**DATA FOR THE TASK**
☆ ☆ ☆ ☆ ☆

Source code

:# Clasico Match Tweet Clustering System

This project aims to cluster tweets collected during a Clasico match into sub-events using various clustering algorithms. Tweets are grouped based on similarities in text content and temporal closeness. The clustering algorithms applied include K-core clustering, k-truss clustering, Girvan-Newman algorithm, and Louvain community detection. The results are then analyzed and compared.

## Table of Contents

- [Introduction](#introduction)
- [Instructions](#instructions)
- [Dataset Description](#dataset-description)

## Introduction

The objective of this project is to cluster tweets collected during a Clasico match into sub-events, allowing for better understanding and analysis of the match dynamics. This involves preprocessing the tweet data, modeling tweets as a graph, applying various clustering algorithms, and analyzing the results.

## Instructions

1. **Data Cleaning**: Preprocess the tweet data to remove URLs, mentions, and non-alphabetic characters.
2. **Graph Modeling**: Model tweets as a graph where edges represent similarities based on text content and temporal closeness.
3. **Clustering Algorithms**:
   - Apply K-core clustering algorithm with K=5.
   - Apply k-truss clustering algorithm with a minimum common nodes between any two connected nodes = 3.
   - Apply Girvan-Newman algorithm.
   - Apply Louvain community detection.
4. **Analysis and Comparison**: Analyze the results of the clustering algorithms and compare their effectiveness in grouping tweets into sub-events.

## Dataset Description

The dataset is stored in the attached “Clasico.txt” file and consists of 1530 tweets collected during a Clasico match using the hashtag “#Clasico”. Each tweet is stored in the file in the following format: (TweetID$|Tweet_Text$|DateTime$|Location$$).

☆ ☆ ☆ ☆ ☆

**WHAT IS NEEDED**
All of the entries above need to be set down again exactly.

**WRITTEN SOLUTION**
Source code

:# Clasico Match Tweet Clustering System

This project aims to cluster tweets collected during a Clasico match into sub-events using various clustering algorithms. Tweets are grouped based on similarities in text content and temporal closeness. The clustering algorithms applied include K-core clustering, k-truss clustering, Girvan-Newman algorithm, and Louvain community detection. The results are then analyzed and compared.

## Table of Contents

- [Introduction](#introduction)
- [Instructions](#instructions)
- [Dataset Description](#dataset-description)

## Introduction

The objective of this project is to cluster tweets collected during a Clasico match into sub-events, allowing for better understanding and analysis of the match dynamics. This involves preprocessing the tweet data, modeling tweets as a graph, applying various clustering algorithms, and analyzing the results.

## Instructions

1. **Data Cleaning**: Preprocess the tweet data to remove URLs, mentions, and non-alphabetic characters.
2. **Graph Modeling**: Model tweets as a graph where edges represent similarities based on text content and temporal closeness.
3. **Clustering Algorithms**:
   - Apply K-core clustering algorithm with K=5.
   - Apply k-truss clustering algorithm with a minimum common nodes between any two connected nodes = 3.
   - Apply Girvan-Newman algorithm.
   - Apply Louvain community detection.
4. **Analysis and Comparison**: Analyze the results of the clustering algorithms and compare their effectiveness in grouping tweets into sub-events.

## Dataset Description

The dataset is stored in the attached “Clasico.txt” file and consists of 1530 tweets collected during a Clasico match using the hashtag “#Clasico”. Each tweet is stored in the file in the following format: (TweetID$|Tweet_Text$|DateTime$|Location$$).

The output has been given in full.